On July 31, 2003, the pilot of a Cessna 207 Skywagon made a forced landing at a sports complex in Anchorage, Alaska, after his engine quit at 800 feet agl. The pilot believed he took off with a full right tank—sufficient fuel to reach his destination—and therefore never bothered to switch to the full left tank, even after the engine stopped running. The aircraft cartwheeled during the rough landing, injuring two of the four people on board. A camera crew at the nearby baseball stadium recorded the entire event, a video clip that has been viewed several million times on the Internet.
The flight departed Beluga Airport in Tyonek, Alaska, at 7:45 p.m. Approximately half an hour later, the Skywagon was approaching Anchorage, with a planned landing at Merrill Field Airport. About 800 feet above the city, the engine began to run rough. In an attempt to restore engine power, the pilot confirmed that the fuel selector valve was placed to the right fuel tank and momentarily switched the auxiliary fuel pump to the high boost position. The engine came back to life briefly, then fell silent.

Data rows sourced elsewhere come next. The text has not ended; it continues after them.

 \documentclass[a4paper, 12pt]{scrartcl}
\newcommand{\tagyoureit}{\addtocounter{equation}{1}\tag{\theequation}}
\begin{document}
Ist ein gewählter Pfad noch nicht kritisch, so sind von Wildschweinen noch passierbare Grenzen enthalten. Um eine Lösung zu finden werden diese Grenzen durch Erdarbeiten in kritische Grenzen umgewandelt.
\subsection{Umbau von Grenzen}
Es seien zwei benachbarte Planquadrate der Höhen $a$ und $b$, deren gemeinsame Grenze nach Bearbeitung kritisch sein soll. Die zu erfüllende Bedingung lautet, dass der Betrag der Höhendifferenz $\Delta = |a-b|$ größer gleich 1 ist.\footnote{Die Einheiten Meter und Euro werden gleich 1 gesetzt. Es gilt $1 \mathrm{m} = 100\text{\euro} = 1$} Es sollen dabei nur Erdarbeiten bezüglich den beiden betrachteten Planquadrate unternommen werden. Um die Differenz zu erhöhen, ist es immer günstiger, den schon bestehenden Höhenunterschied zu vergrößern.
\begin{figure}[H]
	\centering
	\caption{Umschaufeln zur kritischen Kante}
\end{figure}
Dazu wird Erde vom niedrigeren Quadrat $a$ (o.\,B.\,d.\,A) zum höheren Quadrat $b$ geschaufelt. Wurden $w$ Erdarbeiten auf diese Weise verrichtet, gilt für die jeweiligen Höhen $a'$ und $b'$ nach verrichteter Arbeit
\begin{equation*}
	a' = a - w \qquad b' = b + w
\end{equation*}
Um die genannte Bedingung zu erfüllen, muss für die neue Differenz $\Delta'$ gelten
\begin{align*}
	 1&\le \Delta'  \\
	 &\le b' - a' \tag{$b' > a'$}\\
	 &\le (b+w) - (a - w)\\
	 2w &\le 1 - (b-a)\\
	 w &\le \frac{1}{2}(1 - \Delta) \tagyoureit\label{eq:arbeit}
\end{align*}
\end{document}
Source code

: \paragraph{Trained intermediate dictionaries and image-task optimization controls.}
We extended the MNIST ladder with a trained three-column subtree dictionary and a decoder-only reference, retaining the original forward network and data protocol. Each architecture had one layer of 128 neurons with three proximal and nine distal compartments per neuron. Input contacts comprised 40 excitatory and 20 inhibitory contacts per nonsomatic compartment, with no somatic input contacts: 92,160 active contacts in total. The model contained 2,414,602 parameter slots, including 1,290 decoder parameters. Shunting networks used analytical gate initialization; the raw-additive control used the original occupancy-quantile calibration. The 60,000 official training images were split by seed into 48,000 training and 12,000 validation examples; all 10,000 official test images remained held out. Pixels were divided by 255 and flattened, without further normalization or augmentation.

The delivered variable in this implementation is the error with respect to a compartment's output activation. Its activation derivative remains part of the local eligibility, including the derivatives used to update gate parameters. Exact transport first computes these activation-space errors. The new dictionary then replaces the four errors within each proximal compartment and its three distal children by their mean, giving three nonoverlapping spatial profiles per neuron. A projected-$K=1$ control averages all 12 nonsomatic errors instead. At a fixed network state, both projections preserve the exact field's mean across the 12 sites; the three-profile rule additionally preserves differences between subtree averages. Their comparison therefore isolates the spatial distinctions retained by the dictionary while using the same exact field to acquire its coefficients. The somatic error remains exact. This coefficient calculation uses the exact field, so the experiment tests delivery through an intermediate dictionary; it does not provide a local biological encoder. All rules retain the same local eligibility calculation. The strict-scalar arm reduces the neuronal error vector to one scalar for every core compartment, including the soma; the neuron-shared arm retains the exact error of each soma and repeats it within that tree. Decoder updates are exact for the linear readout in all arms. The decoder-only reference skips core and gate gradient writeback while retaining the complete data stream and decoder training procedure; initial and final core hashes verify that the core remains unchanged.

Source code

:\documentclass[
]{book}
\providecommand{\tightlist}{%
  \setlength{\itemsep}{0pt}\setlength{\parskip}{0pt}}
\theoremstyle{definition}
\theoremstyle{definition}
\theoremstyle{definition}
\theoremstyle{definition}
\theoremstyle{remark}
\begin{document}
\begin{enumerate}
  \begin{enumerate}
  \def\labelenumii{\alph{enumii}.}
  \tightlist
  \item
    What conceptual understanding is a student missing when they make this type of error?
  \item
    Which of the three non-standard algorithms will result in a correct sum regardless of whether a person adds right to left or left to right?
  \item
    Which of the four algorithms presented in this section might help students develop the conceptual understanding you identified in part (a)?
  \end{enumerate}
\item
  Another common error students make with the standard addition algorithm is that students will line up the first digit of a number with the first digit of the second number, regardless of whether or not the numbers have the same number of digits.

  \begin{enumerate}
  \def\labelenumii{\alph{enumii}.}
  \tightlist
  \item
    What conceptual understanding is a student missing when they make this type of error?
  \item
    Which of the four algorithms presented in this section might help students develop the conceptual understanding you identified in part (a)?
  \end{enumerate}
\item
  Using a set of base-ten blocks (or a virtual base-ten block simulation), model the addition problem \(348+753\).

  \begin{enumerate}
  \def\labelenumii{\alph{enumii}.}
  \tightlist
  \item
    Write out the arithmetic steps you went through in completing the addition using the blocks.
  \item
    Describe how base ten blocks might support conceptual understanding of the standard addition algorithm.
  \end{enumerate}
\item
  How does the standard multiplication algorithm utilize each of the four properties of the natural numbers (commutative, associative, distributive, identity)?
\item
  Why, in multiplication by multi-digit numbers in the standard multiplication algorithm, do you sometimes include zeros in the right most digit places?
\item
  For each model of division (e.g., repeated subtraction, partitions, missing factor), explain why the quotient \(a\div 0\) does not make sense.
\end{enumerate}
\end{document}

Surrounded by buildings, the pilot saw hope: a sports complex with six flat, well-groomed playing fields. He maneuvered for the forced landing—only to discover all six fields were occupied. As the aircraft touched down between a minor league baseball stadium and a soccer field, the Skywagon’s left wing collided with a chain link fence, causing it to strike a concrete embankment and cartwheel to the left.
During the collision, the engine assembly was torn from the airplane, causing a brief flash fire. The outboard portion of the left wing was severed. Despite the substantial damage, the pilot and one of the passengers walked away uninjured. The other two passengers, while hurt in the crash, escaped major injury. No one on the ground was hurt.
NTSB examiners discovered that the Skywagon’s right fuel tank was essentially dry. The left tank, however, yielded 30 gallons of perfectly good avgas. The pilot reported that he routinely flew the accident route using only the right tank, with the left tank considered reserve. Another pilot had flown the accident airplane prior to the Anchorage flight, and typically line service personnel would fill the right fuel tank prior to the next flight.
The pilot admitted that he did not visually check the fuel quantity in the right tank before departing. When asked if he attempted to switch the fuel selector valve from the right tank to the left at any point in the flight, the pilot responded “no.”
The NTSB determined that the accident was caused by the pilot’s incorrect positioning of the fuel tank selector valve to a nearly empty tank, which resulted in a loss of engine power due to fuel starvation, and subsequent emergency landing at an off-airport site. Factors associated with the accident were the pilot’s inadequate preflight inspection and his inadequate remedial action.
The pilot managed to pull off an emergency landing in an urban environment without major injury to the aircraft occupants or the hundreds of bystanders assembled on the playing fields. No small task, to be certain. But the potential for catastrophe was huge for such an easily preventable accident. Pilots shouldn’t allow routine to breed complacency. We should check and double check, no matter how sure we are of the outcome. Assumptions during preflight or when troubleshooting a sputtering engine could easily be our undoing, just as the “unloaded” gun tends to be the most dangerous.